(Source records)
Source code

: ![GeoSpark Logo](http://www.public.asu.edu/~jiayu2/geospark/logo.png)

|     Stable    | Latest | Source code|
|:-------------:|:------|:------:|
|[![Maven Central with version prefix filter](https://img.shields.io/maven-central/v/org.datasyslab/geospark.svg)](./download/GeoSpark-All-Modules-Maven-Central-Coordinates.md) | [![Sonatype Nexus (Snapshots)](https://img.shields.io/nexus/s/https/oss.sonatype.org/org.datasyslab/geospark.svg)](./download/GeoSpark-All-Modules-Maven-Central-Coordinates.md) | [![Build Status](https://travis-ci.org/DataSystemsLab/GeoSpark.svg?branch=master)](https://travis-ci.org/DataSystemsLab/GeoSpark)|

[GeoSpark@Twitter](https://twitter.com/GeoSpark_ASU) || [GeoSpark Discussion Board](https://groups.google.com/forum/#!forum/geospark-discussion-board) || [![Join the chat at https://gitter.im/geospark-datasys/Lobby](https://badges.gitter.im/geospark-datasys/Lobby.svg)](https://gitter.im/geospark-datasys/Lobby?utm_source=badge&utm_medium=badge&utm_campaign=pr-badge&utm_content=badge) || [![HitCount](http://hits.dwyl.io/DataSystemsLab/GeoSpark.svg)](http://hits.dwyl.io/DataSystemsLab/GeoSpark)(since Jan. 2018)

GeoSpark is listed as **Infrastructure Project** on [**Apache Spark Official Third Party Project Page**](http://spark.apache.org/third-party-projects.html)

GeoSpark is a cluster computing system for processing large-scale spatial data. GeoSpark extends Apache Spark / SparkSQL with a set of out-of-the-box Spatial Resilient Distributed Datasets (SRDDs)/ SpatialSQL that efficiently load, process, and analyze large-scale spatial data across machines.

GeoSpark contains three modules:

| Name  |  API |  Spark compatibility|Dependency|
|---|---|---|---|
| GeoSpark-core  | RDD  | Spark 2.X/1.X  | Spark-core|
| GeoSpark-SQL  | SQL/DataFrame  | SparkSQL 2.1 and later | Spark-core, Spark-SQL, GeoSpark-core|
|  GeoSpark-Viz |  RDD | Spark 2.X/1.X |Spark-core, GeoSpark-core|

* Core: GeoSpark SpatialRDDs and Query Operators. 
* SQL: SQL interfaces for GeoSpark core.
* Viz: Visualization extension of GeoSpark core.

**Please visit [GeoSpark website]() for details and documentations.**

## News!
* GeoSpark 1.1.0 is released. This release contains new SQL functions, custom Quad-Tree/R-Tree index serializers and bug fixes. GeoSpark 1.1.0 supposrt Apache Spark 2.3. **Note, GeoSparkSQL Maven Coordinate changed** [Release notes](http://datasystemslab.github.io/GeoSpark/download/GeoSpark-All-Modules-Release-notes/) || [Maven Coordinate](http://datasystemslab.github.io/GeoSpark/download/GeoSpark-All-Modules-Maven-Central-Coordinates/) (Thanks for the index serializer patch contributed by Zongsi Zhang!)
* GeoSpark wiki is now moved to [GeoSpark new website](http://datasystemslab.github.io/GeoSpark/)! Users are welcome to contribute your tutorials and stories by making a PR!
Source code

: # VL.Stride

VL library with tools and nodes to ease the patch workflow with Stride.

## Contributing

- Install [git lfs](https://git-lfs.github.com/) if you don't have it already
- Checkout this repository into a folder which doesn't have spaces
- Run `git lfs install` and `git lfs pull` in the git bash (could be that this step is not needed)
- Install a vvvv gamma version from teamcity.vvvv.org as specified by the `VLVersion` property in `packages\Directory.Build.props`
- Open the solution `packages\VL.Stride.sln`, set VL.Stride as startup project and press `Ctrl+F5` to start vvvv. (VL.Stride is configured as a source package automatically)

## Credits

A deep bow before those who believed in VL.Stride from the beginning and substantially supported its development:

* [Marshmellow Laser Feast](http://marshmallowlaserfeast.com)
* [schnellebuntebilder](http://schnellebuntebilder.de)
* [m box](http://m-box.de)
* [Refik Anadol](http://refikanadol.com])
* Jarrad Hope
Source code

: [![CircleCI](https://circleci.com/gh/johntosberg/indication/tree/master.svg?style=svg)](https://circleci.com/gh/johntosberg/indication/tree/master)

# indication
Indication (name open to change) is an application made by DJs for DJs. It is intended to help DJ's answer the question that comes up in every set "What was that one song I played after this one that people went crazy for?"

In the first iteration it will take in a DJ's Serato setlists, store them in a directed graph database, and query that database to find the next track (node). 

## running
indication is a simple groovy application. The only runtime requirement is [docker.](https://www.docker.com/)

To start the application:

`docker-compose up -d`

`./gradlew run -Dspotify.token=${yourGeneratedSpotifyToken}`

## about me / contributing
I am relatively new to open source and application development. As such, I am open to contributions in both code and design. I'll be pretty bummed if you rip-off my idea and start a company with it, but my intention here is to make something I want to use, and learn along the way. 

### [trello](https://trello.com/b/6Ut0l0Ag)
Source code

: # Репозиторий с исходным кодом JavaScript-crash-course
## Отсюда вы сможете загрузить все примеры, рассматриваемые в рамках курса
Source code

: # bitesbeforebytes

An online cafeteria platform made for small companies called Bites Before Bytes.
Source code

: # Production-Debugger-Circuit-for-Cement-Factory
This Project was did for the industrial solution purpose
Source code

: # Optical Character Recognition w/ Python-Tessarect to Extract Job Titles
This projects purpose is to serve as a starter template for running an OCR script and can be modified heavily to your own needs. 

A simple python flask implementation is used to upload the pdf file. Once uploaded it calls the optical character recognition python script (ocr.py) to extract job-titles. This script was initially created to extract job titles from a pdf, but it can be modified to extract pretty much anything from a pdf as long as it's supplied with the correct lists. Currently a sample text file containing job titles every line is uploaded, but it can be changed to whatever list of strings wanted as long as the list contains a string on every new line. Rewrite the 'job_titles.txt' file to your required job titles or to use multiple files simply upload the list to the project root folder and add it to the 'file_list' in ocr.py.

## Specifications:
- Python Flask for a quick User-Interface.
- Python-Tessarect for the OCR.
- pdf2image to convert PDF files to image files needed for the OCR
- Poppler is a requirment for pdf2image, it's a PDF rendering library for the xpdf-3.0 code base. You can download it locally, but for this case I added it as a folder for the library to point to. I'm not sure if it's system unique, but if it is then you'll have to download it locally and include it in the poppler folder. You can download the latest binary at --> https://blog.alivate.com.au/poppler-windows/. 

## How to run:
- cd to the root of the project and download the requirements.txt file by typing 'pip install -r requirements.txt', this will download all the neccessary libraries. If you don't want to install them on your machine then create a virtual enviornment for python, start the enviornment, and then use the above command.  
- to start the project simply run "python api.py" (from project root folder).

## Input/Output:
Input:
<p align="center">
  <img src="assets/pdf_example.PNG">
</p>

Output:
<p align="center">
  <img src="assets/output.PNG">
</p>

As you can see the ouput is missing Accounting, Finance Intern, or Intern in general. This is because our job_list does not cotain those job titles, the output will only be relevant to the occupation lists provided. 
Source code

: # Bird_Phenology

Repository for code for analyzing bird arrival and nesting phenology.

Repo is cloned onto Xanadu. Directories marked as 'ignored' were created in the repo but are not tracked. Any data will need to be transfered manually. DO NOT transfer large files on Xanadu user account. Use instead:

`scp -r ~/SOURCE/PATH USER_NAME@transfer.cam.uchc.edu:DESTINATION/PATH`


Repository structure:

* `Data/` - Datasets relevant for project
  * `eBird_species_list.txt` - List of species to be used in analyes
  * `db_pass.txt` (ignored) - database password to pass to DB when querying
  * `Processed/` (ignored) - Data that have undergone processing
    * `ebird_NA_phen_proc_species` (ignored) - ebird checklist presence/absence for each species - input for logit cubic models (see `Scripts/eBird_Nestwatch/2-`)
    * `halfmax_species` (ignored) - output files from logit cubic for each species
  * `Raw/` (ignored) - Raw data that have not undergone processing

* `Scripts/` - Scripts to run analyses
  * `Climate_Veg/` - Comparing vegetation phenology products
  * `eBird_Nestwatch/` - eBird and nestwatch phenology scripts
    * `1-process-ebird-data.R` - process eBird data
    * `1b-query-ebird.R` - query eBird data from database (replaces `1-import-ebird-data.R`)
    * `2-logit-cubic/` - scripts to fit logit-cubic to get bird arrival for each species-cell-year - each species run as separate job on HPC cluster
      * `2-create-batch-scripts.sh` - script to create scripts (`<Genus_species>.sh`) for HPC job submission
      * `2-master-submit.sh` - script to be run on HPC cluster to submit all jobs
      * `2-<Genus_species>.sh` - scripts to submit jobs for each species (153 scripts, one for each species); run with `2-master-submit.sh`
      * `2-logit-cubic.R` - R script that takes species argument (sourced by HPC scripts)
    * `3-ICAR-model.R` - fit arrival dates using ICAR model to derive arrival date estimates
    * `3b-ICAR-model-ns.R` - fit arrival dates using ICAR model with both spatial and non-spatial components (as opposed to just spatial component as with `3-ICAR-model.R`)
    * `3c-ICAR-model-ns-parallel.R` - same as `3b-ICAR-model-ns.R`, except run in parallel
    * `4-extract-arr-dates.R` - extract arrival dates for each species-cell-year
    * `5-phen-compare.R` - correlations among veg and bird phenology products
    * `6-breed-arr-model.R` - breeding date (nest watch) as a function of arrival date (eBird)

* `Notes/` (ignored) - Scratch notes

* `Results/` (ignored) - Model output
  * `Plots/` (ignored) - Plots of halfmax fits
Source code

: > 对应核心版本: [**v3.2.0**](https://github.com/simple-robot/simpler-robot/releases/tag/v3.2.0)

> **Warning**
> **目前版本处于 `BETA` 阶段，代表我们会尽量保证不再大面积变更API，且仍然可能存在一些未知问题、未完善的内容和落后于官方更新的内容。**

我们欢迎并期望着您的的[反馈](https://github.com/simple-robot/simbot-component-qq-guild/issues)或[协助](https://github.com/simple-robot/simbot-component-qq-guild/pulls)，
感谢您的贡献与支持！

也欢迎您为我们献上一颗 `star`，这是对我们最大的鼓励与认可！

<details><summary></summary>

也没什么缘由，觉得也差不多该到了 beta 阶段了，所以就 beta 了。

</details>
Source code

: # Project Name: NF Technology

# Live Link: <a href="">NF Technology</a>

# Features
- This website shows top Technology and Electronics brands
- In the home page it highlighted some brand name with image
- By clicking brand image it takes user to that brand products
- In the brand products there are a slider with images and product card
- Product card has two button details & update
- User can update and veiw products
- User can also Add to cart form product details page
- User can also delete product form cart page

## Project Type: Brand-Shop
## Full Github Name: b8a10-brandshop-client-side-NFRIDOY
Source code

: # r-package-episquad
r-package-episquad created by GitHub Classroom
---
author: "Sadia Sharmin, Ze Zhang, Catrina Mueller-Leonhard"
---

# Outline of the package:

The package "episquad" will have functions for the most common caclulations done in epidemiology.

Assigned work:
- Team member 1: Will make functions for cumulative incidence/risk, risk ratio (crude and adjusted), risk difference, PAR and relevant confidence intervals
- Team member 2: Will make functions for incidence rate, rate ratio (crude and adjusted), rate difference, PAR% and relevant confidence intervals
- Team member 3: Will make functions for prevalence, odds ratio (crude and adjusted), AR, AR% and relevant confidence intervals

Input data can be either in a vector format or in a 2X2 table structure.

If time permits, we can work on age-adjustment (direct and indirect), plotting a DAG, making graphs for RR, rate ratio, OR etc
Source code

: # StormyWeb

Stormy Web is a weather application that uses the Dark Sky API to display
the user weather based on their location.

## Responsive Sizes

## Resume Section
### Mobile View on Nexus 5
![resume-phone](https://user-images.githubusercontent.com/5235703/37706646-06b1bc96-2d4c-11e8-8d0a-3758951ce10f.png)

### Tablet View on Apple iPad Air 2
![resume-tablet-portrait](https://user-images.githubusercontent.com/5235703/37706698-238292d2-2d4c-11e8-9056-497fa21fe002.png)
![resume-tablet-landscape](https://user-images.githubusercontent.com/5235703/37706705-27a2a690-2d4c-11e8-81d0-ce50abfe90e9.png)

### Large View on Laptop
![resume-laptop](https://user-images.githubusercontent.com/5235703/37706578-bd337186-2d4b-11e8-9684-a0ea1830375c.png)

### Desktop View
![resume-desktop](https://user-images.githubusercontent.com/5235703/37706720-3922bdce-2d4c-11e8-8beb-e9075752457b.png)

> **Problem requirements**:
Your answer must be the lines above from the one containing "job on HPC cluster" to the one containing "HPC job submission", both included, restated word for word.

> **Completed task**:
    * `2-logit-cubic/` - scripts to fit logit-cubic to get bird arrival for each species-cell-year - each species run as separate job on HPC cluster
      * `2-create-batch-scripts.sh` - script to create scripts (`<Genus_species>.sh`) for HPC job submission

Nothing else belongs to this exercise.